GOAL OF THE EXERCISE:
Print every record below exactly as it stands.
*** Opening of DATASET ENTRIES ***
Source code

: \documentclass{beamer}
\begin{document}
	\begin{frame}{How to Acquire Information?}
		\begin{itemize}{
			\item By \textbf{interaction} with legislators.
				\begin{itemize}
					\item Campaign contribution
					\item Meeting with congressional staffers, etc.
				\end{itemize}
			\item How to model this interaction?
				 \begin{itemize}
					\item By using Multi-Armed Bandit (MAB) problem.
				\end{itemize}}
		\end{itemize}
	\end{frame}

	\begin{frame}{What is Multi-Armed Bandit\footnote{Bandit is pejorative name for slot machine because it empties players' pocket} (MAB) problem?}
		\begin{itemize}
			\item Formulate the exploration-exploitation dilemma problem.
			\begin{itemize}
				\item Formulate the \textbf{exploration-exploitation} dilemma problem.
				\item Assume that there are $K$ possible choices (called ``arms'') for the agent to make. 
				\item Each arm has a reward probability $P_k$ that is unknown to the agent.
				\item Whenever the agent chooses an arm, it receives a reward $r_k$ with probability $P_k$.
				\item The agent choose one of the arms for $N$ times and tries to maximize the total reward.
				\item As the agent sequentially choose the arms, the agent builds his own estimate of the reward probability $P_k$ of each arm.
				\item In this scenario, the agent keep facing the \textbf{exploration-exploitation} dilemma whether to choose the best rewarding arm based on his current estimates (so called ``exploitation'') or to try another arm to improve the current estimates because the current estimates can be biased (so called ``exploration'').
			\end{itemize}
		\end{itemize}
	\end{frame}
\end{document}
*** Close of DATASET ENTRIES ***
SOLUTION FOR THIS TASK:
Source code

: \documentclass{beamer}
\begin{document}
	\begin{frame}{How to Acquire Information?}
		\begin{itemize}{
			\item By \textbf{interaction} with legislators.
				\begin{itemize}
					\item Campaign contribution
					\item Meeting with congressional staffers, etc.
				\end{itemize}
			\item How to model this interaction?
				 \begin{itemize}
					\item By using Multi-Armed Bandit (MAB) problem.
				\end{itemize}}
		\end{itemize}
	\end{frame}

	\begin{frame}{What is Multi-Armed Bandit\footnote{Bandit is pejorative name for slot machine because it empties players' pocket} (MAB) problem?}
		\begin{itemize}
			\item Formulate the exploration-exploitation dilemma problem.
			\begin{itemize}
				\item Formulate the \textbf{exploration-exploitation} dilemma problem.
				\item Assume that there are $K$ possible choices (called ``arms'') for the agent to make. 
				\item Each arm has a reward probability $P_k$ that is unknown to the agent.
				\item Whenever the agent chooses an arm, it receives a reward $r_k$ with probability $P_k$.
				\item The agent choose one of the arms for $N$ times and tries to maximize the total reward.
				\item As the agent sequentially choose the arms, the agent builds his own estimate of the reward probability $P_k$ of each arm.
				\item In this scenario, the agent keep facing the \textbf{exploration-exploitation} dilemma whether to choose the best rewarding arm based on his current estimates (so called ``exploitation'') or to try another arm to improve the current estimates because the current estimates can be biased (so called ``exploration'').
			\end{itemize}
		\end{itemize}
	\end{frame}
\end{document}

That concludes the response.